Take your ideas and turn them into £££.
Because that’s what we’re all striving for, right? Consistent profit. Scalability. Sustainability.
Collaborative innovation is where it’s at.
Why is collaborative innovation so good for business?
According to Alfons Cornella, Founder of Infonomia and Co-society, there’s a very simple explanation:
“The world and the markets are too complex to try to settle them on our own.”
Indeed, why go it alone, when we can generate more value for customers by pooling our knowledge?

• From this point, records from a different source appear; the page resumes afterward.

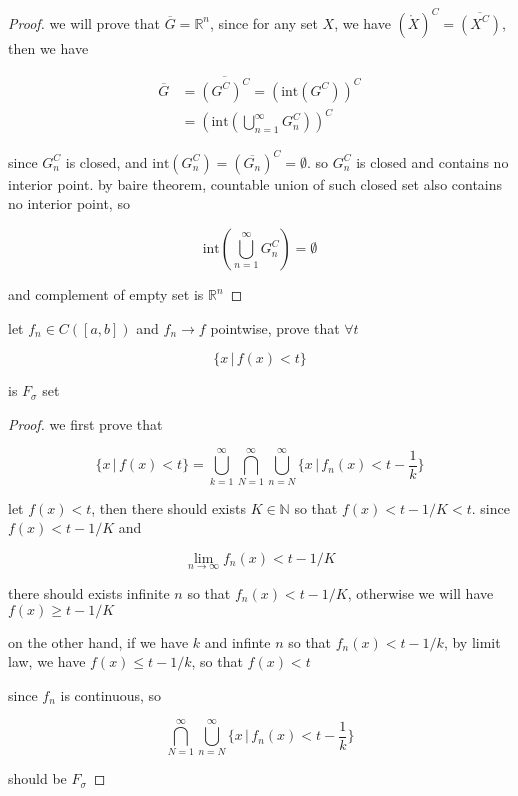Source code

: \documentclass[11pt,a4paper]{article}
\begin{document}
\begin{proof}
    we will prove that $\overline{G} = \mathbb{R}^n$, since for any set $X$, we have $(\mathring{X})^C = \overline{(X^C)}$, then we have

    \begin{align*}
        \overline{G}  &= \overline{(G^C)^C} = (\text{int} (G^C))^C \\
        &= \left(\text{int} \left( \bigcup_{n=1}^{\infty} G_n^C \right)\right)^C
    \end{align*}

    since $G_n^C$ is closed, and $\text{int}(G_n^C) = \left( \overline{G_n} \right)^C = \emptyset$. so $G_n^C$ is closed and contains no interior point. 
    by baire theorem, countable union of such closed set also contains no interior point, so

    \[
        \text{int} \left( \bigcup_{n=1}^{\infty} G_n^C \right) = \emptyset
    \]

    and complement of empty set is $\mathbb{R}^n$
\end{proof}

\begin{exercise}
let $f_n \in C([a,b])$  and $f_n \to f$ pointwise, prove that $\forall t$

\[
\{ x \,\vert\, f(x) < t\}
\]

is $F_{\sigma}$ set


\end{exercise}


\begin{proof}
we first prove that

\[
\{ x \,\vert\, f(x) < t\} = \bigcup_{k=1}^{\infty}\bigcap_{N=1}^{\infty}\bigcup_{n=N}^{\infty} \{ x \,\vert\, f_n(x) < t - \frac{1}{k} \}
\]

let $f(x) < t$, then there should exists $K \in \mathbb{N}$ so that $f(x) < t - 1/K < t$. since $f(x) < t - 1/K$ and

\[
\lim_{n \to \infty}f_n(x) < t - 1/K
\]

there should exists infinite $n$ so that  $f_n(x) < t - 1/K$, otherwise we will have $f(x) \ge t - 1/K$

on the other hand, if we have $k$ and infinte $n$ so that $f_n(x) < t - 1/k$, by limit law, we have $f(x) \le t - 1/k$, so that 
$f(x) < t$

since $f_n$ is continuous, so 

\[
\bigcap_{N=1}^{\infty}\bigcup_{n=N}^{\infty} \{ x \,\vert\, f_n(x) < t - \frac{1}{k} \}
\]

should be $F_{\sigma}$
\end{proof}
\end{document}
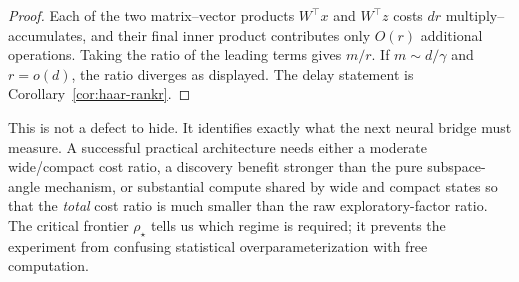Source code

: \begin{proof}
Each of the two matrix--vector products $W^\top x$ and $W^\top z$ costs $dr$ multiply--accumulates, and their final inner product contributes only $O(r)$ additional operations. Taking the ratio of the leading terms gives $m/r$. If $m\sim d/\gamma$ and $r=o(d)$, the ratio diverges as displayed. The delay statement is Corollary~\ref{cor:haar-rankr}.
\end{proof}

\begin{remark}
This is not a defect to hide. It identifies exactly what the next neural bridge must measure. A successful practical architecture needs either a moderate wide/compact cost ratio, a discovery benefit stronger than the pure subspace-angle mechanism, or substantial compute shared by wide and compact states so that the \emph{total} cost ratio is much smaller than the raw exploratory-factor ratio. The critical frontier $\rho_\star$ tells us which regime is required; it prevents the experiment from confusing statistical overparameterization with free computation.
\end{remark}
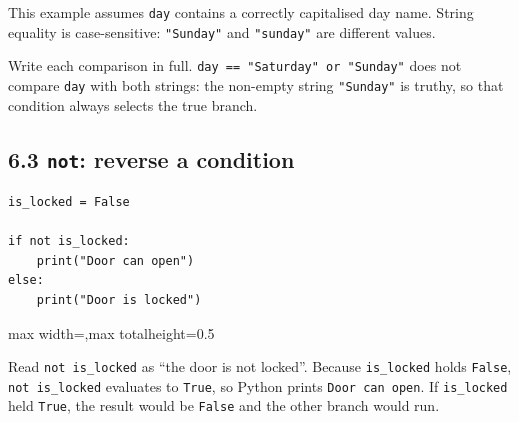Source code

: \documentclass[12pt,a4paper]{article}
\begin{document}
This example assumes \texttt{day} contains a correctly capitalised day name. String equality is case-sensitive: \texttt{"Sunday"} and \texttt{"sunday"} are different values.

Write each comparison in full. \texttt{day == "Saturday" or "Sunday"} does not compare \texttt{day} with both strings: the non-empty string \texttt{"Sunday"} is truthy, so that condition always selects the true branch.

\subsection*{6.3 \texttt{not}: reverse a condition}
\begin{minipage}{\linewidth}
\begin{lstlisting}
is_locked = False

if not is_locked:
    print("Door can open")
else:
    print("Door is locked")
\end{lstlisting}
\end{minipage}
\par
\begin{center}
\begin{adjustbox}{max width=\linewidth,max totalheight=0.5\textheight}
\end{adjustbox}
\end{center}
Read \texttt{not is\_locked} as “the door is not locked”. Because \texttt{is\_locked} holds \texttt{False}, \texttt{not is\_locked} evaluates to \texttt{True}, so Python prints \texttt{Door can open}. If \texttt{is\_locked} held \texttt{True}, the result would be \texttt{False} and the other branch would run.
\end{document}
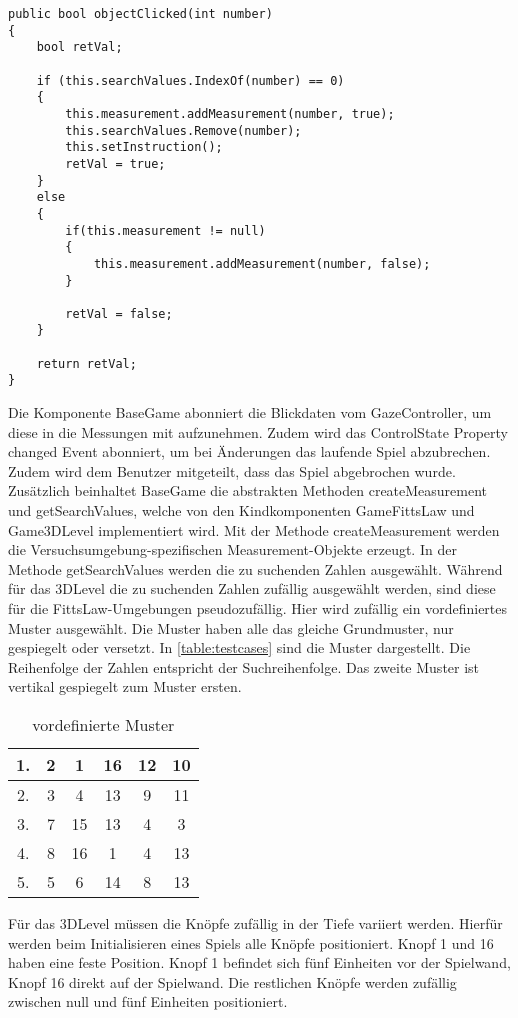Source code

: \begin{lstlisting}[caption=Methode objectClicked,label=lstlisting:objectClicked,float=!htbp]
public bool objectClicked(int number)
{
	bool retVal;
	
	if (this.searchValues.IndexOf(number) == 0)
	{
		this.measurement.addMeasurement(number, true);
		this.searchValues.Remove(number);
		this.setInstruction();
		retVal = true;
	}
	else
	{
		if(this.measurement != null)
		{
			this.measurement.addMeasurement(number, false);
		}
	
		retVal = false;
	}
	
	return retVal;
}
\end{lstlisting}

Die Komponente BaseGame abonniert die Blickdaten vom GazeController, um diese in die Messungen mit aufzunehmen. Zudem wird das ControlState Property changed Event abonniert, um bei Änderungen das laufende Spiel abzubrechen. Zudem wird dem Benutzer mitgeteilt, dass das Spiel abgebrochen wurde. Zusätzlich beinhaltet BaseGame die abstrakten Methoden {\ttfamily createMeasurement} und {\ttfamily getSearchValues}, welche von den Kindkomponenten {\ttfamily GameFittsLaw} und {\ttfamily Game3DLevel} implementiert wird. Mit der Methode createMeasurement werden die Versuchsumgebung-spezifischen Measurement-Objekte erzeugt. In der Methode getSearchValues werden die zu suchenden Zahlen ausgewählt. Während für das 3DLevel die zu suchenden Zahlen zufällig ausgewählt werden, sind diese für die FittsLaw-Umgebungen pseudozufällig. Hier wird zufällig ein vordefiniertes Muster ausgewählt. Die Muster haben alle das gleiche Grundmuster, nur gespiegelt oder versetzt. In \autoref{table:testcases} sind die Muster dargestellt. Die Reihenfolge der Zahlen entspricht der Suchreihenfolge. Das zweite Muster ist vertikal gespiegelt zum Muster ersten. 

\begin{table}[!htbp]
	\centering
	\caption{vordefinierte Muster}
	\label{table:testcases}
	\begin{tabular}{|c ||c c c c c|} 
		\hline
		1. & 2 & 1 & 16 & 12 & 10 \\ 
		\hline
		2. & 3 & 4 & 13 & 9 & 11 \\
		\hline
		3. & 7 & 15 & 13 & 4 & 3 \\
		\hline
		4. & 8 & 16 & 1 & 4 & 13 \\
		\hline
		5. & 5 & 6 & 14 & 8 & 13 \\
		\hline
	\end{tabular}
\end{table}

Für das 3DLevel müssen die Knöpfe zufällig in der Tiefe variiert werden. Hierfür werden beim Initialisieren eines Spiels alle Knöpfe positioniert. Knopf 1 und 16 haben eine feste Position. Knopf 1 befindet sich fünf Einheiten vor der Spielwand, Knopf 16 direkt auf der Spielwand. Die restlichen Knöpfe werden zufällig zwischen null und fünf Einheiten positioniert.
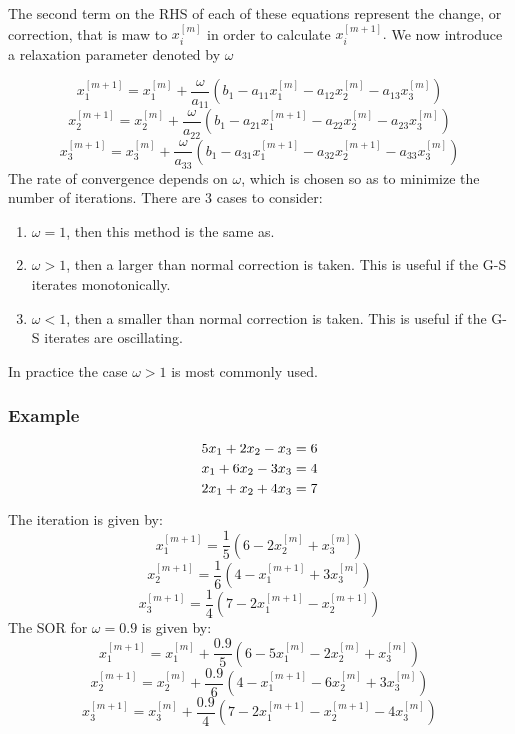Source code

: The second term on the RHS of each of these equations represent the change, or correction, that is maw to $x^{[m]}_i$ in order to calculate $x^{[m+1]}_i.$
We now introduce a relaxation parameter denoted by $\omega$

\begin{equation*}
x_{1}^{[m+1]} =x_1^{[m]}+ \frac{\omega}{a_{11}}(b_1-a_{11}x_{1}^{[m]}-a_{12}x_2^{[m]} - a_{13}x^{[m]}_{3}) 
\end{equation*}
\begin{equation*}
x_{2}^{[m+1]} =x_2^{[m]}+ \frac{\omega}{a_{22}}(b_1-a_{21}x_1^{[m+1]}-a_{22}x_{2}^{[m]} - a_{23}x^{[m]}_{3}) 
\end{equation*}
\begin{equation*}
x_{3}^{[m+1]} =x_3^{[m]}+ \frac{\omega}{a_{33}}(b_1-a_{31}x_1^{[m+1]} - a_{32}x^{[m+1]}_{2}-a_{33}x_{3}^{[m]})
\end{equation*}
The rate of convergence depends on $\omega$, which is chosen so as to minimize the
number of iterations. There are 3 cases to consider:
\begin{enumerate}
\item
$\omega =1$, then this method is the same as.
\item
$\omega > 1$, then a larger than normal correction is taken.  This is useful if the G-S iterates monotonically.
\item
$\omega < 1$, then a smaller than normal correction is taken.  This is useful if the G-S iterates are oscillating.
\end{enumerate}
In practice the case $\omega > 1$ is most commonly used.
\subsubsection*{Example}
\begin{equation*}
5x_1 + 2x_2 - x_3 = 6\\
\end{equation*}
\begin{equation*}
x_1 + 6x_2 - 3x_3 = 4\\
\end{equation*}
\begin{equation*}
2x_1 + x_2 + 4x_3 = 7\\
\end{equation*}

The iteration is given by:
\[ x^{[m+1]}_1 = \frac{1}{5}(6-2x_2^{[m]} + x^{[m]}_3)\]
\[ x^{[m+1]}_2 = \frac{1}{6}(4-x_1^{[m+1]} + 3x^{[m]}_3) \]
\[ x^{[m+1]}_3 = \frac{1}{4}(7-2x_1^{[m+1]} - x^{[m+1]}_2) \]
The SOR for $\omega =0.9$ is given by:
\[ x^{[m+1]}_1 = x^{[m]}_1+\frac{0.9}{5}(6-5x_1^{[m]}-2x_2^{[m]} + x^{[m]}_3)\]
\[ x^{[m+1]}_2 = x^{[m]}_2+\frac{0.9}{6}(4-x_1^{[m+1]} -6x_2^{[m]}+ 3x^{[m]}_3) \]
\[ x^{[m+1]}_3 = x^{[m]}_3+\frac{0.9}{4}(7-2x_1^{[m+1]} - x^{[m+1]}_2-4x_3^{[m]}) \]
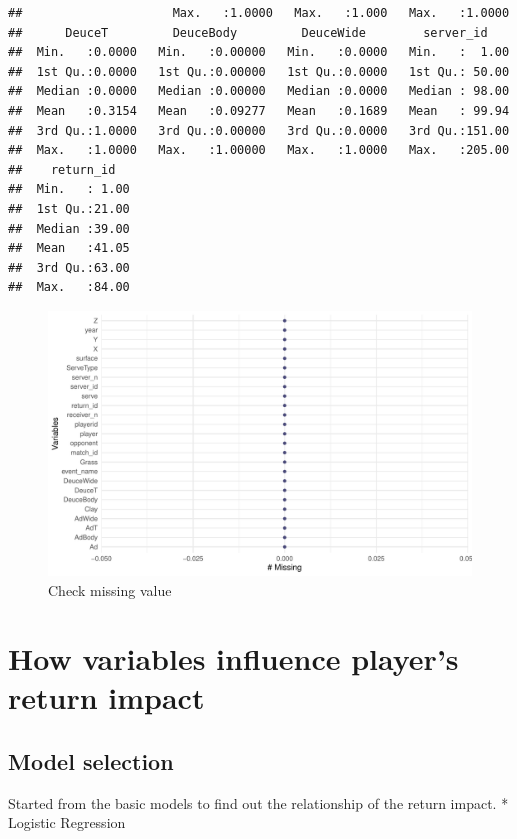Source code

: \documentclass[11pt,a4paper,]{article}
\begin{document}
\begin{verbatim}
##                     Max.   :1.0000   Max.   :1.000   Max.   :1.0000  
##      DeuceT         DeuceBody         DeuceWide        server_id     
##  Min.   :0.0000   Min.   :0.00000   Min.   :0.0000   Min.   :  1.00  
##  1st Qu.:0.0000   1st Qu.:0.00000   1st Qu.:0.0000   1st Qu.: 50.00  
##  Median :0.0000   Median :0.00000   Median :0.0000   Median : 98.00  
##  Mean   :0.3154   Mean   :0.09277   Mean   :0.1689   Mean   : 99.94  
##  3rd Qu.:1.0000   3rd Qu.:0.00000   3rd Qu.:0.0000   3rd Qu.:151.00  
##  Max.   :1.0000   Max.   :1.00000   Max.   :1.0000   Max.   :205.00  
##    return_id    
##  Min.   : 1.00  
##  1st Qu.:21.00  
##  Median :39.00  
##  Mean   :41.05  
##  3rd Qu.:63.00  
##  Max.   :84.00
\end{verbatim}

\begin{figure}
\includegraphics[width=1\linewidth]{Report_files/figure-latex/tidymiss-1} \caption{Check missing value}\label{fig:tidymiss}
\end{figure}

\hypertarget{how-variables-influence-players-return-impact}{%
\section{How variables influence player's return impact}\label{how-variables-influence-players-return-impact}}

\hypertarget{model-selection}{%
\subsection{Model selection}\label{model-selection}}

Started from the basic models to find out the relationship of the return impact.
* Logistic Regression
\end{document}
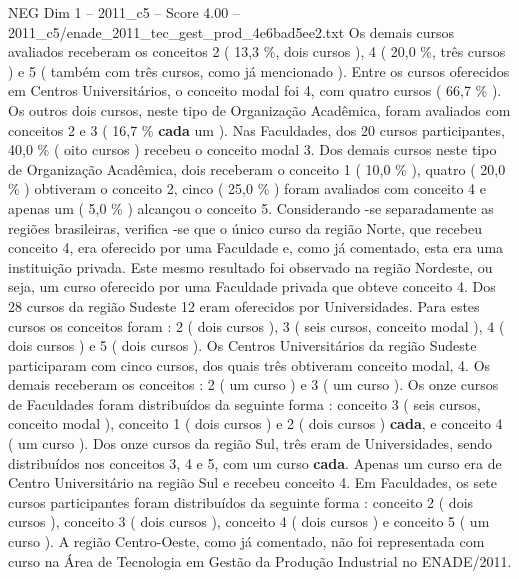 \begin{textsample}{NEG Dim 1 – 2011\_c5 – Score 4.00 – 2011\_c5/enade\_2011\_tec\_gest\_prod\_4e6bad5ee2.txt}
Os demais cursos avaliados receberam os conceitos 2 ( 13,3 \%, dois cursos ), 4 ( 20,0 \%, três cursos ) e 5 ( também com três cursos, como já mencionado ).
Entre os cursos oferecidos em Centros Universitários, o conceito modal foi 4, com quatro cursos ( 66,7 \% ).
Os outros dois cursos, neste tipo de Organização Acadêmica, foram avaliados com conceitos 2 e 3 ( 16,7 \% \textbf{cada} um ).
Nas Faculdades, dos 20 cursos participantes, 40,0 \% ( oito cursos ) recebeu o conceito modal 3.
Dos demais cursos neste tipo de Organização Acadêmica, dois receberam o conceito 1 ( 10,0 \% ), quatro ( 20,0 \% ) obtiveram o conceito 2, cinco ( 25,0 \% ) foram avaliados com conceito 4 e apenas um ( 5,0 \% ) alcançou o conceito 5.
Considerando -se separadamente as regiões brasileiras, verifica -se que o único curso da região Norte, que recebeu conceito 4, era oferecido por uma Faculdade e, como já comentado, esta era uma instituição privada.
Este mesmo resultado foi observado na região Nordeste, ou seja, um curso oferecido por uma Faculdade privada que obteve conceito 4.
Dos 28 cursos da região Sudeste 12 eram oferecidos por Universidades.
Para estes cursos os conceitos foram : 2 ( dois cursos ), 3 ( seis cursos, conceito modal ), 4 ( dois cursos ) e 5 ( dois cursos ).
Os Centros Universitários da região Sudeste participaram com cinco cursos, dos quais três obtiveram conceito modal, 4.
Os demais receberam os conceitos : 2 ( um curso ) e 3 ( um curso ).
Os onze cursos de Faculdades foram distribuídos da seguinte forma : conceito 3 ( seis cursos, conceito modal ), conceito 1 ( dois cursos ) e 2 ( dois cursos ) \textbf{cada}, e conceito 4 ( um curso ).
Dos onze cursos da região Sul, três eram de Universidades, sendo distribuídos nos conceitos 3, 4 e 5, com um curso \textbf{cada}.
Apenas um curso era de Centro Universitário na região Sul e recebeu conceito 4.
Em Faculdades, os sete cursos participantes foram distribuídos da seguinte forma : conceito 2 ( dois cursos ), conceito 3 ( dois cursos ), conceito 4 ( dois cursos ) e conceito 5 ( um curso ).
A região Centro-Oeste, como já comentado, não foi representada com curso na Área de Tecnologia em Gestão da Produção Industrial no ENADE/2011.

\end{textsample}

Collaborative innovation is…
“Conducive to the formation of ‘new resources’, resulting in knowledge spillover, bringing ‘collaborative surplus’ to enterprises, and breaking through resource constraints” – MDPI research on Collaborative Innovation
All good profit generating stuff. There’s just one problem:
It’s a lot easier for the big corps, than it is for us SMEs. We don’t have the same access to big chunks of money, far-reaching networks, extensive resources and know-how to get the same idea-to-profit results.
Researchers of the Journal of Business Economics and Management put it well –
“Larger firms have greater capacity and more resources (research, technology, marketing skills, financial autonomy, experience, teams) to develop and implement successful innovations”
Having said that, hope is by no means lost for smaller businesses…
Successful, profitable, collaborative innovation involves people across all disciplines and walks of life – it’s not just for the big corporations who have the right resources – who have the expensive consultants and the domineering CEOs. It’s for SMEs too.
So, according to Cornella in his Harvard Business Report on co-innovation here’s what you need to do to make innovation work for you (i.e. turn those ideas into £££)… With a Groundswell Innovation twist added in, of course!
- Share – it’s the generosity in sharing knowledge that creates the conditions for collaboration, and that begin to ignite sparks of potential. From inter-department to cross-sector collaboration, when you pool data, skills and expertise, you can build a bottomless well of innovative opportunities. And with the right people involved, you’ll find it much easier to decipher which of those opportunities is most viable.
- Trust – collaboration isn’t about one party taking advantage of the other. All parties need to understand the common goal… and what’s required of them to succeed. You need to make sure all stakeholders can answer the question: what’s the purpose of this collaboration? People need a strong reason to share their hard-earned insight willingly.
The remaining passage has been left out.